Dopo essere stata esaltata per la qualità del suo gioco, la nazionale ha saputo raggiungere la finale con mezzi che sembravano appartenere al passato del nostro calcio
Meglio iniziare con una premessa: l'Italia ha utilizzato mezzi non proprio conformi all'idea di calcio che le ha dato finora Mancini non per scelta strategica ma perché la Spagna ha iniziato a ruminare il suo calcio da subito ed era oggettivamente difficile strapparle l'iniziativa. Detto questo, non c'è dubbio che la nazionale di Luis Enrique meritasse di più e anche chi scende in strada a colpi di clacson e di "popopopopopopo" non può non ammetterlo. Visto che però nel calcio, come in tutti gli sport, si punta a vincere, non è il caso di stare troppo a pensare al modo.
I dubbi, durante l'europeo, erano legati all'eterno dilemma se questa Italia sarebbe stata in grado di continuare la sua marcia anche di fronte ad avversarie di alto livello. La risposta è arrivata con il raggiungimento della finale, e chiunque potesse pensare di arrivare a Wembley cavalcando la qualità di gioco vista nelle prime tre partite o, a sprazzi, con Austria e Belgio, ha confuso questa nazionale con il Brasile del '70. Era prevedibile che ci si sarebbe trovati di fronte, prima o poi, delle squadre chiuse o con una grande qualità offensiva o con un'organizzazione straordinaria. Nel calcio moderno è impossibile pensare di vedere una partita in cui due squadre, con la medesima idea di calcio, si dividano in parti uguali l'iniziativa.

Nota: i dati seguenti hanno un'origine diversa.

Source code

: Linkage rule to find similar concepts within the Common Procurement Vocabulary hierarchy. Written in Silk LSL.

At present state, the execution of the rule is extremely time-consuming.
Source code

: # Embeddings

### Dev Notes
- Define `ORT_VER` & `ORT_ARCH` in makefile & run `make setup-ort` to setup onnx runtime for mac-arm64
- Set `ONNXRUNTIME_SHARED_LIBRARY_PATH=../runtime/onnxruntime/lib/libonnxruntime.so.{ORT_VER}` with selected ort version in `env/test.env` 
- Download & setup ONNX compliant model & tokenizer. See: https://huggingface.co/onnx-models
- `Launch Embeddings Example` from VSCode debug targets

La Spagna è più avanti di noi (per background, abitudine e qualità) nella ricerca di un certo tipo di gioco e la semifinale lo ha dimostrato. Certo, magari ci si sarebbe aspettati qualche iniziativa di più da parte azzurra ma era francamente complesso uscire dal pressing e contrare con facilità gli scambi stretti e precisi degli avversari. Luis Enrique ha piazzato il falso nueve (Dani Olmo) e ha messo in piedi un complesso capace di far girare la palla a uno-due tocchi per superare l'aggressività azzurra. Dall'altra parte le iniziative dell'Italia venivano contrate da un pressing indirizzato sull'uomo, con le tre punte orientate sui tre difensori che solitamente danno il via all'azione azzurra e i tre centrocampisti pronti ad andare a prendere i colleghi di metà campo italiani anche in zone altissime del terreno di gioco. L'unica possibilità era azionare da subito Emerson Palmieri, l'unico che avesse campo davanti a sé visti i tanti metri che doveva percorrere Azpilicueta per andarlo a prendere. Una giocata, questa, vista troppe poche volte per avere successo.
Il piano b, per l'Italia, era quello di cercare la profondità ogni volta che le capitava il pallone tra i piedi e, a essere onesti, anche in questo modo, che non è propriamente nelle sue corde, ha saputo costruire occasioni importanti e, soprattutto, è passata sorprendentemente in vantaggio con il gol di Chiesa. Insomma, la partita con la Spagna è stato il vero e definitivo crash test per rendersi conto che questa squadra può stare di diritto con i grandi. Non è solo il fatto di vincere soffrendo è, soprattutto, la capacità di farlo quando si è chiamati ad agire su terreni sconosciuti e usando armi non congeniali. Per una sera, insomma, l'Italia ha ritrovato i files del passato e ha vinto. E questa è sempre l'unica cosa che conta.